I watch what the slot machine tells me to watch. I do not argue with machines.
My second John Ireland movie this month is one I've seen before, 1949's Best Picture-winner All the King's Men. It's been over 10 years, however, and in that span all my memory of it has been eclipsed by my blazing hatred for Steve Zaillian's insipid 2006 remake. Although it was nice to see Ireland, our featured actor, in a leading role this month, it isn't much of one. Not only does Broderick Crawford overshadow him with volumes of bluster, writer/director Robert Rossen does everything he can to keep all of the characters shallow and unexplored within the movie's encompassing but dull-edged soap box.
Ireland plays Jack, a rich kid hobbying at journalism when he covers a rare "honest" politician in Willie Stark, a naive small town populist fruitlessly butting his head against the local machine the runs his rural county. After Jack's glowing articles shine a light on his crusade, Stark gets drafted into the Governor's race — as a foil to draw provincial votes away from the powerful incumbent's challenger. Stark fumes when he discovers the disingenuousness of his candidacy and pours this anger into his campaign, sparking a fervent following among marginalized country folk that foments until the next election, during which, with Jack as an advisor, Stark is voted into office. As his power increases, though, so do his abuses, until he's just as bad — or worse — than those he used to rally against.
All the King's Men is based on the Pulitzer-prize winning novel by Robert Penn Warren, which was partly inspired by the career and death of controversial Louisiana Governor and Senator Huey P. Long, but there's no room for the novelistic exploration of ideas or depth of character in Rossen's movie adaptation. Narrator Jack is a passive cipher, but his inaction is never made meaningful; he is only an observer, and one that's increasingly implausible. As Stark transmogrifies inexplicably from one thing into its exact opposite, everyone on the periphery either worships or loathes him, but vaguely and without any real understanding of their psychology — except for Jack, who just as blankly stands aside. I suppose that's the point: bullies rise to power because good people don't act, but Jack's inaction (and Ireland's performance) is numb, bereft of the denial or rationalizations that might naturally hold him back and make his impotence a source of empathy.

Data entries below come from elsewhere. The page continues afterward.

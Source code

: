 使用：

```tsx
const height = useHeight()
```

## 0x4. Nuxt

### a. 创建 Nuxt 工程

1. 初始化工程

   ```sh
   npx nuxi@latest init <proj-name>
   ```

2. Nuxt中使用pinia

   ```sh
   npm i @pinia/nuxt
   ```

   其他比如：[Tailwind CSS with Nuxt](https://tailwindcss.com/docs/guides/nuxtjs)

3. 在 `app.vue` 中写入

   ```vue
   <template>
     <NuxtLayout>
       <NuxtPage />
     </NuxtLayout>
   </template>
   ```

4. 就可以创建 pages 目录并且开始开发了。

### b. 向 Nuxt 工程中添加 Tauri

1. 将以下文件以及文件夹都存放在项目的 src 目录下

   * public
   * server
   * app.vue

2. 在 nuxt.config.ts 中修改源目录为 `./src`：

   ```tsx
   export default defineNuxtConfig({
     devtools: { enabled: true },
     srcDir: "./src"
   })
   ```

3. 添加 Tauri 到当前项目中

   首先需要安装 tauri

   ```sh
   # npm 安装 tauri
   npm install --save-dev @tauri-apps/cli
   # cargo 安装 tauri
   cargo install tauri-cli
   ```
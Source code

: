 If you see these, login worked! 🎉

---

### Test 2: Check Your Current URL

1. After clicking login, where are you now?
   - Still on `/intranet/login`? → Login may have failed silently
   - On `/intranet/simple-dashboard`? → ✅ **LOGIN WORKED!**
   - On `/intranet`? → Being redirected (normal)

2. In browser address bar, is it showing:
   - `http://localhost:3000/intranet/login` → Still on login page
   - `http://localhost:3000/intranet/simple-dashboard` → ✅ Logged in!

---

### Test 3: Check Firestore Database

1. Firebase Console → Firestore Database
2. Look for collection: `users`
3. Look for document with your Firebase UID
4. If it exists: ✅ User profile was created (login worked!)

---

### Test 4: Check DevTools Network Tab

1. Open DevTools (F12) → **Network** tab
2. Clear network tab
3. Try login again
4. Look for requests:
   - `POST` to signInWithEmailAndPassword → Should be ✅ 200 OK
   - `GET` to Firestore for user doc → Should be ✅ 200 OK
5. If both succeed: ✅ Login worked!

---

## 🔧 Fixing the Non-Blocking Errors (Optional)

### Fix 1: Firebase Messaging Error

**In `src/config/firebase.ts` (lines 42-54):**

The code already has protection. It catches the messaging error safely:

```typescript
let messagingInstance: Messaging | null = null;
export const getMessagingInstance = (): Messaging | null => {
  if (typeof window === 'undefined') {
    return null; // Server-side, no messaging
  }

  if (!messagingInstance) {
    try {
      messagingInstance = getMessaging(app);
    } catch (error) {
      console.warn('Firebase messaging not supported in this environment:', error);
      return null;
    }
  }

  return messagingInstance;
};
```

Buried inside All the King's Men there's a movie I'd like to see. It takes up less than 10 minutes near the end of the first act, as Stark undergoes his transformation from a sincere, hapless bumpkin into a magnetic political firebrand. This monumental and pivotal character development is stuffed inside a couple of swift electioneering montages, from which the previously likeable, humble idealist emerges as the most base of barking, cigar-chomping caricatures. There's no gradation or complexity to this journey, and it's a real let-down to have the entire plot depend on a huge personal transition that is taken completely for granted. There are hints in the first act that even at his most pure, Willie is still just an empty, if earnest, suit filled only by the projections and desires of others — isn't this true of most politicians? — but, sadly, this, too, is limited. Rossen substitutes for cogent character development a parade of inevitable moral grandstanding about what a monster Stark has become. However, the movie fails to adequately explain this phenomenon, or suggest what could have averted it, or what the alternatives are. One could even read All the King's Men as vehemently anti-democratic in its strident condemnation of the process (perhaps not coincidentally, Rossen would a few years later be blacklisted as a former member of the Communist Party). It's a cynical tirade with no sense of nuance, and no interest in analysis or solutions.
All the King's Men is handsomely produced, and there's enough quality in Burnett Guffey's cinematography for the movie to remain technically impressive today. Crawford won Best Actor for playing Stark with gusto, but it's a part written without a trace of humanity in the last two acts, and instead of attempting to surmount that deficit, Crawford dives head-first into the one-dimensional muck. Mercedes McCambridge also won Best Supporting Actress for her grating role as a jaded campaign strategist who, counterintuitively, is unable at any moment to separate her feelings from her job, and, despite her vast cynicism, also dumbly swoons for Stark. This is a great example of a movie that was understandably deemed "great" and "provocative" in its own time, but today plays as overly simplistic and intellectually uncurious.
All the King's Men is now ranked 4th among the four John Ireland movies I've seen.